Tim Morris, boohoo Group Chairman, said:

 

"The Board of boohoo welcomes the recommendation from Glass Lewis for Shareholders to vote against the Resolutions proposed by Frasers Group at the upcoming General Meeting. Glass Lewis's analysis underscores our concerns regarding the significant risks posed by appointing individuals with strong historical ties to Frasers without adequate governance commitments in place. It is the case that the dominant global proxy advisers, ISS and Glass Lewis, have clearly supported the Board's view that Mr Ashley and Mr Lennon should not be elected to the Board "

 

Dan Finley, boohoo Group CEO, said:

"I am encouraged by Glass Lewis's support, which highlights the critical importance of protecting boohoo's independence and ensuring decisions are made in the best interests of all Shareholders. I remain focused on executing our strategy to unlock value for all Shareholders as part of the Business Review. With the backing of our independent Board, led by Tim, my priority is to steer boohoo forward as a disruptive and industry-leading business, ensuring alignment with all Shareholders' interests."

 

Capitalised terms in this announcement, unless otherwise defined herein, have the same meanings as set out in the Circular posted to Shareholders on 13 November 2024.

 

Enquiries



boohoo group plc



Stephen Morana, Chief Financial Officer

Tel: +44 (0)161 233 2050

Victoria Huxster, Investor Relations

Tel: +44 (0)161 233 2050

 


Zeus Capital - Joint Financial Advisor, Nominated Advisor and Joint Broker 

Nick Cowles / Dan Bate / James Edis

Tel: +44 (0)161 831 1512

Benjamin Robertson

Tel: +44 (0)20 3829 5000

 


HSBC - Joint Financial Advisor and Joint Broker 


Anthony Parsons / Alex Thomas / Chloe Ponsonby / James Hopton 

Tel: +44 (0)20 7991 8888 

 


Headland - PR agency


Susanna Voyle / Will Smith

Tel: +44 (0)20 3725 7514





 

 

 

About boohoo group plc

"Leading the fashion eCommerce market"

 Founded in Manchester in 2006, boohoo group is a fashion forward, inclusive and innovative business.
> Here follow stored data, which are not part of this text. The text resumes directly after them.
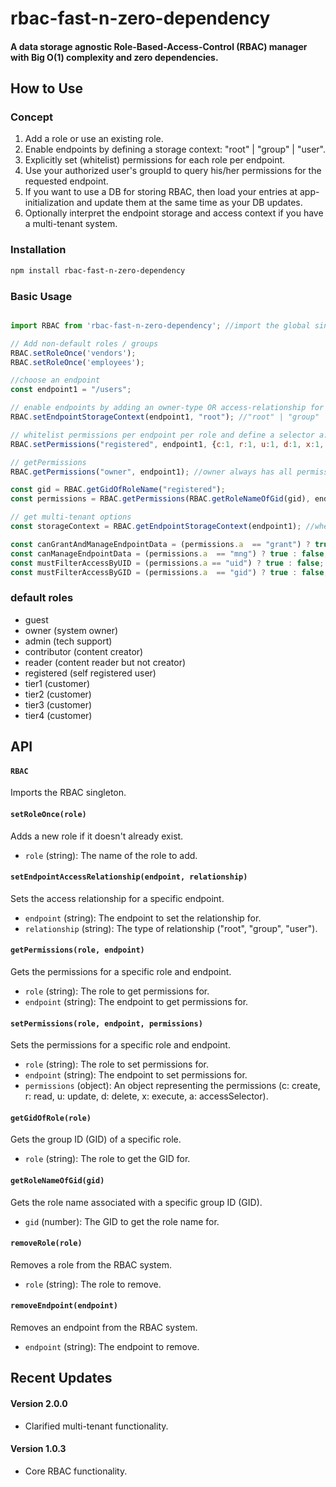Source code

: # rbac-fast-n-zero-dependency

#### A data storage agnostic Role-Based-Access-Control (RBAC) manager with Big O(1) complexity and zero dependencies.

## How to Use

### Concept
1. Add a role or use an existing role.
2. Enable endpoints by defining a storage context: "root" | "group" | "user".
4. Explicitly set (whitelist) permissions for each role per endpoint.
5. Use your authorized user's groupId to query his/her permissions for the requested endpoint.
6. If you want to use a DB for storing RBAC, then load your entries at app-initialization and update them at the same time as your DB updates.
1. Optionally interpret the endpoint storage and access context if you have a multi-tenant system.

### Installation

```sh
npm install rbac-fast-n-zero-dependency
```

### Basic Usage

```javascript

import RBAC from 'rbac-fast-n-zero-dependency'; //import the global singleton

// Add non-default roles / groups
RBAC.setRoleOnce('vendors');
RBAC.setRoleOnce('employees');

//choose an endpoint
const endpoint1 = "/users";

// enable endpoints by adding an owner-type OR access-relationship for the endpoint 
RBAC.setEndpointStorageContext(endpoint1, "root"); //"root" | "group" | "user"

// whitelist permissions per endpoint per role and define a selector a: "grant" | "mng" | "gid" | "uid" for related entries
RBAC.setPermissions("registered", endpoint1, {c:1, r:1, u:1, d:1, x:1, a:"uid"});

// getPermissions
RBAC.getPermissions("owner", endpoint1); //owner always has all permissions if the endpoint was enabled

const gid = RBAC.getGidOfRoleName("registered");
const permissions = RBAC.getPermissions(RBAC.getRoleNameOfGid(gid), endpoint1); //registered role permissions

// get multi-tenant options
const storageContext = RBAC.getEndpointStorageContext(endpoint1); //where to find the data-hierarchy of the endpoint

const canGrantAndManageEndpointData = (permissions.a  == "grant") ? true : false;
const canManageEndpointData = (permissions.a  == "mng") ? true : false;
const mustFilterAccessByUID = (permissions.a == "uid") ? true : false;
const mustFilterAccessByGID = (permissions.a  == "gid") ? true : false;


```

### default roles
- guest
- owner (system owner)
- admin (tech support)
- contributor (content creator)
- reader (content reader but not creator)
- registered (self registered user)
- tier1 (customer)
- tier2 (customer)
- tier3 (customer)
- tier4 (customer)

## API

#### `RBAC`

Imports the RBAC singleton.

#### `setRoleOnce(role)`

Adds a new role if it doesn't already exist.

- `role` (string): The name of the role to add.

#### `setEndpointAccessRelationship(endpoint, relationship)`

Sets the access relationship for a specific endpoint.

- `endpoint` (string): The endpoint to set the relationship for.
- `relationship` (string): The type of relationship ("root", "group", "user").

#### `getPermissions(role, endpoint)`

Gets the permissions for a specific role and endpoint.

- `role` (string): The role to get permissions for.
- `endpoint` (string): The endpoint to get permissions for.

#### `setPermissions(role, endpoint, permissions)`

Sets the permissions for a specific role and endpoint.

- `role` (string): The role to set permissions for.
- `endpoint` (string): The endpoint to set permissions for.
- `permissions` (object): An object representing the permissions (c: create, r: read, u: update, d: delete, x: execute, a: accessSelector).

#### `getGidOfRole(role)`

Gets the group ID (GID) of a specific role.

- `role` (string): The role to get the GID for.

#### `getRoleNameOfGid(gid)`

Gets the role name associated with a specific group ID (GID).

- `gid` (number): The GID to get the role name for.

#### `removeRole(role)`

Removes a role from the RBAC system.

- `role` (string): The role to remove.

#### `removeEndpoint(endpoint)`

Removes an endpoint from the RBAC system.

- `endpoint` (string): The endpoint to remove.


## Recent Updates

#### Version 2.0.0
- Clarified multi-tenant functionality.

#### Version 1.0.3
- Core RBAC functionality.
The Group's brands are complementary, vibrant and scalable, delivering inspirational, on-trend fashion to our customers 24/7. The diversity of our brands, including the group's 5 core brands, boohoo, boohooMAN, PrettyLittleThing, Karen Millen and Debenhams, enable us to serve a broad customer base, globally, with a primary focus on the UK and US markets. Since its acquisition in 2021, Debenhams has been transformed from a retailer into a digital marketplace with a capital-light, low-risk operating model and a focus on fashion, beauty as well as home. Boohoo group is concentrated on driving sustainable, profitable growth with technology and automation increasing efficiency across the business.